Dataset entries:
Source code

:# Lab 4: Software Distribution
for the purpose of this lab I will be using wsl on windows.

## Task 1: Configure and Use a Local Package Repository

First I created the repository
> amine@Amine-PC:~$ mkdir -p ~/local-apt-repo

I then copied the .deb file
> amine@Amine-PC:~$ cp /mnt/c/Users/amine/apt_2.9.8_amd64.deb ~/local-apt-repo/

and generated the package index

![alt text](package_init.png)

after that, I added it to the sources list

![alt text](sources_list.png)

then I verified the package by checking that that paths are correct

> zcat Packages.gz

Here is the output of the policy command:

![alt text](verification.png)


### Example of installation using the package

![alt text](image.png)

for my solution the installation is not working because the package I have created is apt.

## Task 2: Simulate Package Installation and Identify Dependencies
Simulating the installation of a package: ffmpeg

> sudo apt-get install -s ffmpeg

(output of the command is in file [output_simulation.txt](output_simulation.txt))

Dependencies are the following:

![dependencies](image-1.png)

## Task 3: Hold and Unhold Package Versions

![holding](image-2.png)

(EXERCISE AIM)
Repeat back the data above, exact to the last character.

(WRITTEN RESPONSE)
Source code

:# Lab 4: Software Distribution
for the purpose of this lab I will be using wsl on windows.

## Task 1: Configure and Use a Local Package Repository

First I created the repository
> amine@Amine-PC:~$ mkdir -p ~/local-apt-repo

I then copied the .deb file
> amine@Amine-PC:~$ cp /mnt/c/Users/amine/apt_2.9.8_amd64.deb ~/local-apt-repo/

and generated the package index

![alt text](package_init.png)

after that, I added it to the sources list

![alt text](sources_list.png)

then I verified the package by checking that that paths are correct

> zcat Packages.gz

Here is the output of the policy command:

![alt text](verification.png)


### Example of installation using the package

![alt text](image.png)

for my solution the installation is not working because the package I have created is apt.

## Task 2: Simulate Package Installation and Identify Dependencies
Simulating the installation of a package: ffmpeg

> sudo apt-get install -s ffmpeg

(output of the command is in file [output_simulation.txt](output_simulation.txt))

Dependencies are the following:

![dependencies](image-1.png)

## Task 3: Hold and Unhold Package Versions

![holding](image-2.png)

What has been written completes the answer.